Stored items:
════════

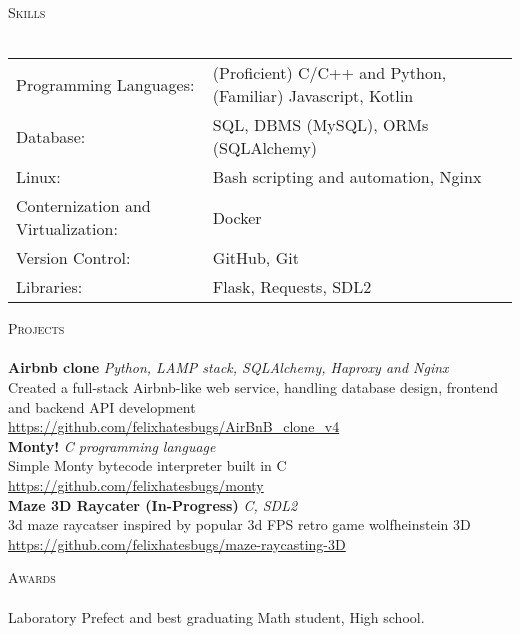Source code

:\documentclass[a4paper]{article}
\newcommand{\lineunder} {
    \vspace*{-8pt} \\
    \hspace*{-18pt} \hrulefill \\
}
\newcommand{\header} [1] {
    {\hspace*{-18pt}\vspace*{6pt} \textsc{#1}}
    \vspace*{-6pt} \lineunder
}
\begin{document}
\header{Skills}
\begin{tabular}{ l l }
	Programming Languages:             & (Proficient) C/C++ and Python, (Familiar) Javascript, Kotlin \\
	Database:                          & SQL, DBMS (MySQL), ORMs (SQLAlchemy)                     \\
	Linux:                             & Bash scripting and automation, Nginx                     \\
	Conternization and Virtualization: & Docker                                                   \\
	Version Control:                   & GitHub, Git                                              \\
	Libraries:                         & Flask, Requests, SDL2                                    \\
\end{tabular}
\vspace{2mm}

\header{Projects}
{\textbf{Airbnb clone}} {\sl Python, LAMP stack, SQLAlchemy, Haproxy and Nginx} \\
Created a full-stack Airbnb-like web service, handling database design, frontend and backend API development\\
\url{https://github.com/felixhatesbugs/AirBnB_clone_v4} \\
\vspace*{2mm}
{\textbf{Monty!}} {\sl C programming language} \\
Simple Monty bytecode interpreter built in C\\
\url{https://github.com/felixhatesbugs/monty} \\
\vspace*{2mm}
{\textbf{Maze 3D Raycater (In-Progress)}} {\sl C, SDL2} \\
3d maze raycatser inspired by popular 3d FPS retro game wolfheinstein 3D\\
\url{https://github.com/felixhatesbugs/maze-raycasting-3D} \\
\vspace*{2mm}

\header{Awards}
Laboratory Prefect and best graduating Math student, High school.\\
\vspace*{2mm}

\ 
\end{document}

════════

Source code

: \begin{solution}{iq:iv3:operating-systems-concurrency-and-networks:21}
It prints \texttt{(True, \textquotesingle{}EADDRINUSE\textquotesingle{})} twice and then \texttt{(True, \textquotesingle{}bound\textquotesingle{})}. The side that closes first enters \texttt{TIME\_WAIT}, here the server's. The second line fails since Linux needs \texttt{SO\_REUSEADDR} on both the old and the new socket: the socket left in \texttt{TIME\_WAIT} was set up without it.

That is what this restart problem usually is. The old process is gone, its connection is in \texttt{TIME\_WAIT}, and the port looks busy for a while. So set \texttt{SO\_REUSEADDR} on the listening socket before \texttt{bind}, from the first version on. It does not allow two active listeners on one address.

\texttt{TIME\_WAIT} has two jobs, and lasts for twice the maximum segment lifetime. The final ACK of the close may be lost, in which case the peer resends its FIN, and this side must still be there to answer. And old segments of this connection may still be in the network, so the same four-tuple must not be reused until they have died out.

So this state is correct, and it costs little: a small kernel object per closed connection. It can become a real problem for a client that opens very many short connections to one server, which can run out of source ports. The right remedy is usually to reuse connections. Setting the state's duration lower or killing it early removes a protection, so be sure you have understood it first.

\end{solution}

════════

Requirement: Return from the data every line that holds "newcommand".

Solution to the exercise:
\newcommand{\lineunder} {
\newcommand{\header} [1] {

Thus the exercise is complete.